:: TASK STATEMENT ::
Write the data out again, word for word.

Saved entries
○ ○ ○

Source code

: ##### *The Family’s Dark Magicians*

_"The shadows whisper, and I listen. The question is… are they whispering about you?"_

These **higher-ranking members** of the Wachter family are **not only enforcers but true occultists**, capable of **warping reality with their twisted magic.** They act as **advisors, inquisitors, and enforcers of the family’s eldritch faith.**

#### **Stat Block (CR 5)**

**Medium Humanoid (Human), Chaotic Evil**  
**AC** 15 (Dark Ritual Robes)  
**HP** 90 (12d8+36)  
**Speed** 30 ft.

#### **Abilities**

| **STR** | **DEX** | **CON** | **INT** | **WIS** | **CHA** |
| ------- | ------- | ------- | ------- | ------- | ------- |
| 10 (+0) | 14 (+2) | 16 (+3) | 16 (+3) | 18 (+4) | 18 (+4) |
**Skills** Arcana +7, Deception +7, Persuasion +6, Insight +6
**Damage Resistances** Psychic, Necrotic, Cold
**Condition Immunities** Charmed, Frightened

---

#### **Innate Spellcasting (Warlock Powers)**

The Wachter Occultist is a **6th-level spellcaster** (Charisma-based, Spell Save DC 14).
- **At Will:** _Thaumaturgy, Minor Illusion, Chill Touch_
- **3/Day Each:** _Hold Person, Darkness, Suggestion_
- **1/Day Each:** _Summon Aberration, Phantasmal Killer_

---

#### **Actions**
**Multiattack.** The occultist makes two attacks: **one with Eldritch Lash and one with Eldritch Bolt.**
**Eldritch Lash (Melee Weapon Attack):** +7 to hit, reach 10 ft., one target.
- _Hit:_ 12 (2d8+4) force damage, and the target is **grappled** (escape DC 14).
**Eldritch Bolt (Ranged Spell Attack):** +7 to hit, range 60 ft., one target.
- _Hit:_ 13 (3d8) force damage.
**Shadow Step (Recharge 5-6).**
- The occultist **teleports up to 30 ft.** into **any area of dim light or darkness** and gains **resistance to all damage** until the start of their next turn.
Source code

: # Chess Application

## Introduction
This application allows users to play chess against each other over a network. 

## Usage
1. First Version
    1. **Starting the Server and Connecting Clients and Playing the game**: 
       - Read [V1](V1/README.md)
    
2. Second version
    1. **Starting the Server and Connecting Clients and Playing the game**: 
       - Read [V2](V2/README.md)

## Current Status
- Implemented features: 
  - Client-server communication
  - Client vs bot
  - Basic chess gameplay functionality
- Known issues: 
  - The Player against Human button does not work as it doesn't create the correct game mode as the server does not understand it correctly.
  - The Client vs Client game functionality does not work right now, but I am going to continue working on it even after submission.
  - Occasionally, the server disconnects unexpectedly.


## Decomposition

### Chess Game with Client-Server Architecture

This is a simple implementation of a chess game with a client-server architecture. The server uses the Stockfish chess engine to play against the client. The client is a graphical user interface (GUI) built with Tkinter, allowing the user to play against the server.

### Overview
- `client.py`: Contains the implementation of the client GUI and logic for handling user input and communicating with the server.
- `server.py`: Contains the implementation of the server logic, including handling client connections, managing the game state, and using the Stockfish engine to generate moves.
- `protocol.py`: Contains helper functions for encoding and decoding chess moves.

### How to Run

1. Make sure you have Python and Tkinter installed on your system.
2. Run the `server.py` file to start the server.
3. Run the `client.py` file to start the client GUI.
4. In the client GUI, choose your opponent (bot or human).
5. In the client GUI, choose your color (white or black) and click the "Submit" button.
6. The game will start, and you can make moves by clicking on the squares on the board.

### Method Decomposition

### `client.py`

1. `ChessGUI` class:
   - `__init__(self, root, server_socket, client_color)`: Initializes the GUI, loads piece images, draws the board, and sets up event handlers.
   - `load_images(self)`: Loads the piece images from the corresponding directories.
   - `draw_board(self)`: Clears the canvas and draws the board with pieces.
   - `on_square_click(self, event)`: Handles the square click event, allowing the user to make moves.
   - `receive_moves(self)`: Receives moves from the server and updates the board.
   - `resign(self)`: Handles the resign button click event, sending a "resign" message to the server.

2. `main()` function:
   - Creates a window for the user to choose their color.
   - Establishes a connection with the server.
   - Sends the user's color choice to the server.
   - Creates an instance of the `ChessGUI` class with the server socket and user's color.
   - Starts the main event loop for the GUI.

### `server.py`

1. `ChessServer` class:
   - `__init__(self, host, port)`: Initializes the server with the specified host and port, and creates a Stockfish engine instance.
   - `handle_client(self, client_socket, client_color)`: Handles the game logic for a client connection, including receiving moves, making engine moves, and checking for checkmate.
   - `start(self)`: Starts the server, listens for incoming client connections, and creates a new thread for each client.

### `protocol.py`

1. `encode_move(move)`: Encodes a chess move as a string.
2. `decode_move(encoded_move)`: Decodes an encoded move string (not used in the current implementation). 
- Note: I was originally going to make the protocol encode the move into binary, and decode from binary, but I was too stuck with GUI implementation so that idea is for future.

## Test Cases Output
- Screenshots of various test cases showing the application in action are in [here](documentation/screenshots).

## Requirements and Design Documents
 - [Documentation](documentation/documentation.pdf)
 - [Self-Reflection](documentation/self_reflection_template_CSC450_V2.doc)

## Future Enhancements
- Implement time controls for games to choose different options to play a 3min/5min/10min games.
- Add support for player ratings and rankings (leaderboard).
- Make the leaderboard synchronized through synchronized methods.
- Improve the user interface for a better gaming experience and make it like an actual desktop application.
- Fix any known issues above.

○ ○ ○

:: OUTPUT OF THE TASK ::
Source code

: ##### *The Family’s Dark Magicians*

_"The shadows whisper, and I listen. The question is… are they whispering about you?"_

These **higher-ranking members** of the Wachter family are **not only enforcers but true occultists**, capable of **warping reality with their twisted magic.** They act as **advisors, inquisitors, and enforcers of the family’s eldritch faith.**

#### **Stat Block (CR 5)**

**Medium Humanoid (Human), Chaotic Evil**  
**AC** 15 (Dark Ritual Robes)  
**HP** 90 (12d8+36)  
**Speed** 30 ft.

#### **Abilities**

| **STR** | **DEX** | **CON** | **INT** | **WIS** | **CHA** |
| ------- | ------- | ------- | ------- | ------- | ------- |
| 10 (+0) | 14 (+2) | 16 (+3) | 16 (+3) | 18 (+4) | 18 (+4) |
**Skills** Arcana +7, Deception +7, Persuasion +6, Insight +6
**Damage Resistances** Psychic, Necrotic, Cold
**Condition Immunities** Charmed, Frightened

---

#### **Innate Spellcasting (Warlock Powers)**

The Wachter Occultist is a **6th-level spellcaster** (Charisma-based, Spell Save DC 14).
- **At Will:** _Thaumaturgy, Minor Illusion, Chill Touch_
- **3/Day Each:** _Hold Person, Darkness, Suggestion_
- **1/Day Each:** _Summon Aberration, Phantasmal Killer_

---

#### **Actions**
**Multiattack.** The occultist makes two attacks: **one with Eldritch Lash and one with Eldritch Bolt.**
**Eldritch Lash (Melee Weapon Attack):** +7 to hit, reach 10 ft., one target.
- _Hit:_ 12 (2d8+4) force damage, and the target is **grappled** (escape DC 14).
**Eldritch Bolt (Ranged Spell Attack):** +7 to hit, range 60 ft., one target.
- _Hit:_ 13 (3d8) force damage.
**Shadow Step (Recharge 5-6).**
- The occultist **teleports up to 30 ft.** into **any area of dim light or darkness** and gains **resistance to all damage** until the start of their next turn.
Source code

: # Chess Application

## Introduction
This application allows users to play chess against each other over a network. 

## Usage
1. First Version
    1. **Starting the Server and Connecting Clients and Playing the game**: 
       - Read [V1](V1/README.md)
    
2. Second version
    1. **Starting the Server and Connecting Clients and Playing the game**: 
       - Read [V2](V2/README.md)

## Current Status
- Implemented features: 
  - Client-server communication
  - Client vs bot
  - Basic chess gameplay functionality
- Known issues: 
  - The Player against Human button does not work as it doesn't create the correct game mode as the server does not understand it correctly.
  - The Client vs Client game functionality does not work right now, but I am going to continue working on it even after submission.
  - Occasionally, the server disconnects unexpectedly.


## Decomposition

### Chess Game with Client-Server Architecture

This is a simple implementation of a chess game with a client-server architecture. The server uses the Stockfish chess engine to play against the client. The client is a graphical user interface (GUI) built with Tkinter, allowing the user to play against the server.

### Overview
- `client.py`: Contains the implementation of the client GUI and logic for handling user input and communicating with the server.
- `server.py`: Contains the implementation of the server logic, including handling client connections, managing the game state, and using the Stockfish engine to generate moves.
- `protocol.py`: Contains helper functions for encoding and decoding chess moves.

### How to Run

1. Make sure you have Python and Tkinter installed on your system.
2. Run the `server.py` file to start the server.
3. Run the `client.py` file to start the client GUI.
4. In the client GUI, choose your opponent (bot or human).
5. In the client GUI, choose your color (white or black) and click the "Submit" button.
6. The game will start, and you can make moves by clicking on the squares on the board.

### Method Decomposition

### `client.py`

1. `ChessGUI` class:
   - `__init__(self, root, server_socket, client_color)`: Initializes the GUI, loads piece images, draws the board, and sets up event handlers.
   - `load_images(self)`: Loads the piece images from the corresponding directories.
   - `draw_board(self)`: Clears the canvas and draws the board with pieces.
   - `on_square_click(self, event)`: Handles the square click event, allowing the user to make moves.
   - `receive_moves(self)`: Receives moves from the server and updates the board.
   - `resign(self)`: Handles the resign button click event, sending a "resign" message to the server.

2. `main()` function:
   - Creates a window for the user to choose their color.
   - Establishes a connection with the server.
   - Sends the user's color choice to the server.
   - Creates an instance of the `ChessGUI` class with the server socket and user's color.
   - Starts the main event loop for the GUI.

### `server.py`

1. `ChessServer` class:
   - `__init__(self, host, port)`: Initializes the server with the specified host and port, and creates a Stockfish engine instance.
   - `handle_client(self, client_socket, client_color)`: Handles the game logic for a client connection, including receiving moves, making engine moves, and checking for checkmate.
   - `start(self)`: Starts the server, listens for incoming client connections, and creates a new thread for each client.

### `protocol.py`

1. `encode_move(move)`: Encodes a chess move as a string.
2. `decode_move(encoded_move)`: Decodes an encoded move string (not used in the current implementation). 
- Note: I was originally going to make the protocol encode the move into binary, and decode from binary, but I was too stuck with GUI implementation so that idea is for future.

## Test Cases Output
- Screenshots of various test cases showing the application in action are in [here](documentation/screenshots).

## Requirements and Design Documents
 - [Documentation](documentation/documentation.pdf)
 - [Self-Reflection](documentation/self_reflection_template_CSC450_V2.doc)

## Future Enhancements
- Implement time controls for games to choose different options to play a 3min/5min/10min games.
- Add support for player ratings and rankings (leaderboard).
- Make the leaderboard synchronized through synchronized methods.
- Improve the user interface for a better gaming experience and make it like an actual desktop application.
- Fix any known issues above.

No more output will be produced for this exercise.